Grosso modo, as contas estavam no vermelho, mas esse não era necessariamente um problema decorrente da sua gestão. Um dos grandes falhanços de Mithá foi a mobilização financeira de 1.5 bilhões de US para a participação da ENH nos projectos do gás do Rovuma. Ele, por várias vezes, anunciou que realizaria “roadshows” na Europa mas isso nunca se efectivou. É certo que o perfil do endividamento do governo dificultaria essa mobilização de dinheiro nos mercados globais, mesmo com uma garantia soberana do Governo. O problema é que Mithá sempre mostrou um optimismo exacerbado, apesar da situação conjuntural negativa. Acabou fazendo um “fundraising” limitado em Sandton, na RAS, num evento organizado sob os auspícios do BAD (Banco Africano de Desenvolvimento).
Outro falhanço foi sua tão propalada parceria com o Frontier Services Group Ltd., empresa de Hong Kong fundada por Erik Prince, anunciada nos primeiros meses de 2019. Mithá exultara com o negócio, que se centraria na área logística. Confrontado com o passado de Prince, ele disse que a ENH tinha feito o devido “due dilligence”, que mostrou que o FSG estava completamente limpa e era um parceiro viável.
Em Dezembro, quando Mithá deu seu último “briefing” à imprensa, ele disse (e a Bloomberg noticiou) que a tal parceria tinha chegado ao fim. “Os accionistas maioritários chineses da FSG decidiram retirar-se da parceria”. Nunca chegou a apontar as razões para essa ruptura.
Governo aposta em Pale
Para o lugar de Mithá, o Governo apostou em Estêvão Pale, 60 anos de idade. Pale tem um CV de mão cheia e mais de 30 anos de experiência na indústria de mineração. Ele é o PCA da Companhia Moçambicana de Hidrocarbonetos, S.A., uma empresa moçambicana de gás natural, onde negocia contratos de venda de gás natural e condensado, além de lidar com credores juniores e seniores da Companhia.
Entre 1996 e 2005, foi Diretor Nacional de Minas no Ministério dos Recursos Minerais e Energia, onde foi responsável pela supervisão e controle das actividades minerais em Moçambique e pela formulação e implementação da política de mineração e geologia aprovada pelo Governo.

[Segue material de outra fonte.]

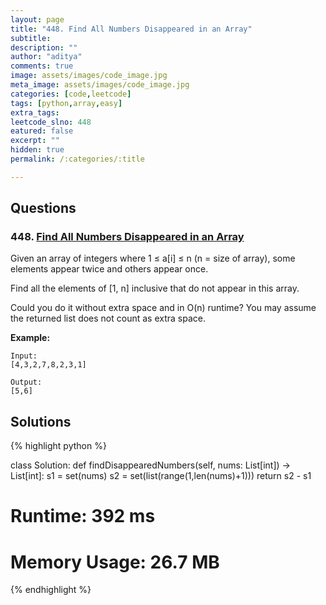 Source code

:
```yaml
---
layout: page
title: "448. Find All Numbers Disappeared in an Array"
subtitle: 
description: ""
author: "aditya"
comments: true
image: assets/images/code_image.jpg
meta_image: assets/images/code_image.jpg
categories: [code,leetcode]
tags: [python,array,easy]
extra_tags: 
leetcode_slno: 448
eatured: false
excerpt: ""
hidden: true
permalink: /:categories/:title

---
```


## Questions

### 448. [Find All Numbers Disappeared in an Array](https://leetcode.com/problems/find-all-numbers-disappeared-in-an-array/)

Given an array of integers where 1 ≤ a[i] ≤ n (n = size of array), some elements appear twice and others appear once.

Find all the elements of [1, n] inclusive that do not appear in this array.

Could you do it without extra space and in O(n) runtime? You may assume the returned list does not count as extra space.

**Example:**

```
Input:
[4,3,2,7,8,2,3,1]

Output:
[5,6]
```

## Solutions

{% highlight python %}

class Solution:
    def findDisappearedNumbers(self, nums: List[int]) -> List[int]:
        s1 = set(nums)
        s2 = set(list(range(1,len(nums)+1)))
        return s2 - s1
            

# Runtime: 392 ms
# Memory Usage: 26.7 MB

{% endhighlight %}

Pale possui um diploma de pós-graduação em Engenharia de Mineração pela Camborne School of Mines na Cornualha (Inglaterra) e um Mestrado em Economia Financeira pela Universidade de Londres (SOAS). Ele completou um curso em Gestão de Negócios de Gás, em Boston.

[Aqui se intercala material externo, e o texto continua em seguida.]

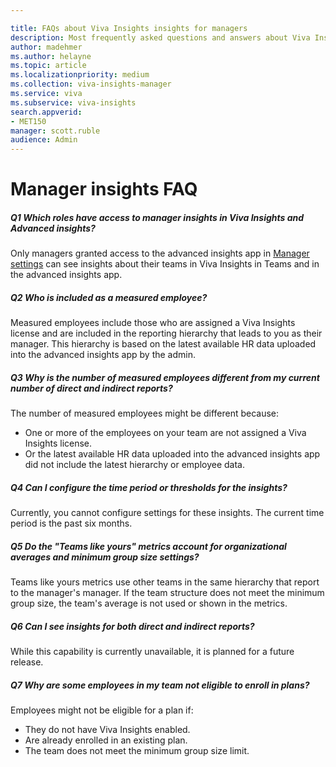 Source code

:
 ```yaml
---

title: FAQs about Viva Insights insights for managers
description: Most frequently asked questions and answers about Viva Insights manager insights
author: madehmer
ms.author: helayne
ms.topic: article
ms.localizationpriority: medium 
ms.collection: viva-insights-manager 
ms.service: viva 
ms.subservice: viva-insights 
search.appverid: 
- MET150 
manager: scott.ruble
audience: Admin
---
```


# Manager insights FAQ

##### Q1 Which roles have access to manager insights in Viva Insights and Advanced insights?

Only managers granted access to the advanced insights app in [Manager settings](/viva/insights/use/manager-settings?toc=/viva/insights/use/toc.json&bc=/viva/insights/breadcrumb/toc.json) can see insights about their teams in Viva Insights in Teams and in the advanced insights app.

##### Q2 Who is included as a measured employee?

Measured employees include those who are assigned a Viva Insights license and are included in the reporting hierarchy that leads to you as their manager. This hierarchy is based on the latest available HR data uploaded into the advanced insights app by the admin.

##### Q3 Why is the number of measured employees different from my current number of direct and indirect reports?

The number of measured employees might be different because:

* One or more of the employees on your team are not assigned a Viva Insights license.
* Or the latest available HR data uploaded into the advanced insights app did not include the latest hierarchy or employee data.

##### Q4 Can I configure the time period or thresholds for the insights?

Currently, you cannot configure settings for these insights. The current time period is the past six months.

##### Q5 Do the "Teams like yours" metrics account for organizational averages and minimum group size settings?

Teams like yours metrics use other teams in the same hierarchy that report to the manager's manager. If the team structure does not meet the minimum group size, the team's average is not used or shown in the metrics.

##### Q6 Can I see insights for both direct and indirect reports?

While this capability is currently unavailable, it is planned for a future release.

##### Q7 Why are some employees in my team not eligible to enroll in plans?

Employees might not be eligible for a plan if:

* They do not have Viva Insights enabled.
* Are already enrolled in an existing plan.
* The team does not meet the minimum group size limit.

Sob sua gestão, a Companhia Moçambicana de Hidrocarbonetos (CMH) foi considerada, em 2008, a melhor empresa de Moçambique pela KPMG. Esta premiação foi uma inovação introduzida pela KPMG na pesquisa das 100 maiores empresas de Moçambique de 2008, que tem como indicadores o crescimento do volume de negócios, o crescimento de negócios por trabalhador, rentabilidade, autonomia financeira e liquidez.

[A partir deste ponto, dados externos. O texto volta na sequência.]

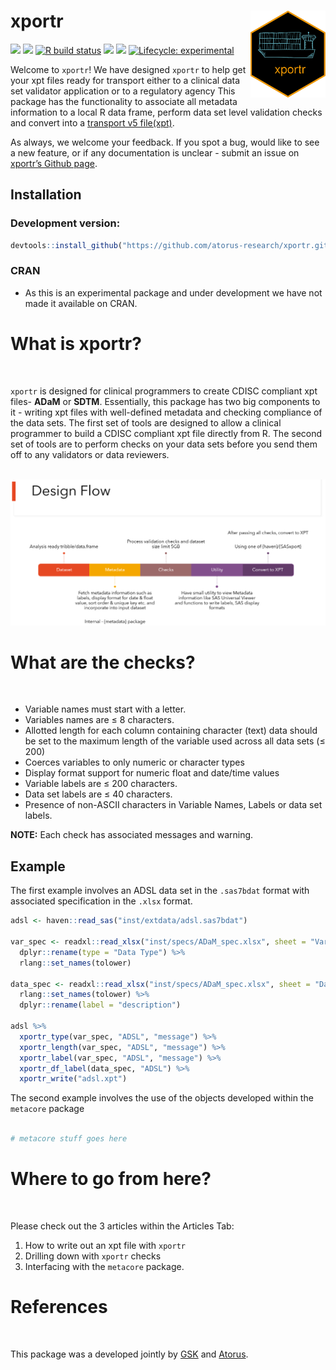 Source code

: 
<!-- README.md is generated from README.Rmd. Please edit that file -->

# xportr <img src="man/figures/logo.png" align="right" alt="" width="120" />

<!-- badges: start -->

[<img src="https://img.shields.io/badge/Slack-OSTCR-blue?style=flat&logo=slack">](https://ostinclinicalresearch.slack.com)
[<img src="https://img.shields.io/badge/Slack-RValidationHub-blue?style=flat&logo=slack">](https://RValidationHub.slack.com)
[![R build
status](https://github.com/atorus-research/xportr/workflows/R-CMD-check/badge.svg)](https://github.com/atorus-research/xportr/actions?workflow=R-CMD-check)
[<img src="https://img.shields.io/codecov/c/github/atorus-research/xportr">](https://codecov.io/gh/atorus-research/xportr)
[<img src="https://img.shields.io/badge/License-MIT-blue.svg">](https://github.com/atorus-research/xportr/blob/master/LICENSE)
[![Lifecycle:
experimental](https://img.shields.io/badge/lifecycle-experimental-orange.svg)](https://lifecycle.r-lib.org/articles/stages.html#experimental-1)
<!-- badges: end -->

Welcome to `xportr`\! We have designed `xportr` to help get your xpt
files ready for transport either to a clinical data set validator
application or to a regulatory agency This package has the functionality
to associate all metadata information to a local R data frame, perform
data set level validation checks and convert into a [transport v5
file(xpt)](https://documentation.sas.com/doc/en/pgmsascdc/9.4_3.5/movefile/n1xbwdre0giahfn11c99yjkpi2yb.htm).

As always, we welcome your feedback. If you spot a bug, would like to
see a new feature, or if any documentation is unclear - submit an issue
on [xportr’s Github
page](https://github.com/atorus-research/xportr/issues).

## Installation

### Development version:

``` r
devtools::install_github("https://github.com/atorus-research/xportr.git")
```

### CRAN

  - As this is an experimental package and under development we have not
    made it available on CRAN.

# What is xportr?

<br>

`xportr` is designed for clinical programmers to create CDISC compliant
xpt files- **ADaM** or **SDTM**. Essentially, this package has two big
components to it - writing xpt files with well-defined metadata and
checking compliance of the data sets. The first set of tools are
designed to allow a clinical programmer to build a CDISC compliant xpt
file directly from R. The second set of tools are to perform checks on
your data sets before you send them off to any validators or data
reviewers.

<br>

<img src="man/figures/design_flow.png">

<br>

# What are the checks?

<br>

  - Variable names must start with a letter.
  - Variables names are ≤ 8 characters.
  - Allotted length for each column containing character (text) data
    should be set to the maximum length of the variable used across all
    data sets (≤ 200)
  - Coerces variables to only numeric or character types
  - Display format support for numeric float and date/time values
  - Variable labels are ≤ 200 characters.
  - Data set labels are ≤ 40 characters.
  - Presence of non-ASCII characters in Variable Names, Labels or data
    set labels.

**NOTE:** Each check has associated messages and warning.

## Example

The first example involves an ADSL data set in the `.sas7bdat` format
with associated specification in the `.xlsx` format.

``` r
adsl <- haven::read_sas("inst/extdata/adsl.sas7bdat")

var_spec <- readxl::read_xlsx("inst/specs/ADaM_spec.xlsx", sheet = "Variables") %>%
  dplyr::rename(type = "Data Type") %>%
  rlang::set_names(tolower)
  
data_spec <- readxl::read_xlsx("inst/specs/ADaM_spec.xlsx", sheet = "Datasets") %>%
  rlang::set_names(tolower) %>%
  dplyr::rename(label = "description")
  
adsl %>%
  xportr_type(var_spec, "ADSL", "message") %>%
  xportr_length(var_spec, "ADSL", "message") %>%
  xportr_label(var_spec, "ADSL", "message") %>%
  xportr_df_label(data_spec, "ADSL") %>%
  xportr_write("adsl.xpt")
```

The second example involves the use of the objects developed within the
`metacore` package

``` r

# metacore stuff goes here
```

# Where to go from here?

<br>

Please check out the 3 articles within the Articles Tab:

1)  How to write out an xpt file with `xportr`
2)  Drilling down with `xportr` checks
3)  Interfacing with the `metacore` package.

# References

<br>

This package was a developed jointly by
[GSK](https://us.gsk.com/en-us/home/) and
[Atorus](https://www.atorusresearch.com/).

Para o então Director Executivo da CMH, Estêvão Pale, o prémio resultara de muito trabalho bem como do “rigor na gestão da firma e negócio por cada trabalhador”. Em 2008, a CMH tivera um volume de negócios avaliado em 48 milhões de dólares norte americanos (USD) e lucros de cerca de 28 milhões USD. “Somos uma empresa pequena, com muito rigor financeiro. Trabalhamos no sentido de rentabilizar ao máximo o dinheiro dos nossos accionistas e penso que este é um reconhecimento do trabalho que temos vindo a desenvolver nos últimos anos. Tentamos manter uma estrutura leve na empresa”, frisou. (Marcelo Mosse)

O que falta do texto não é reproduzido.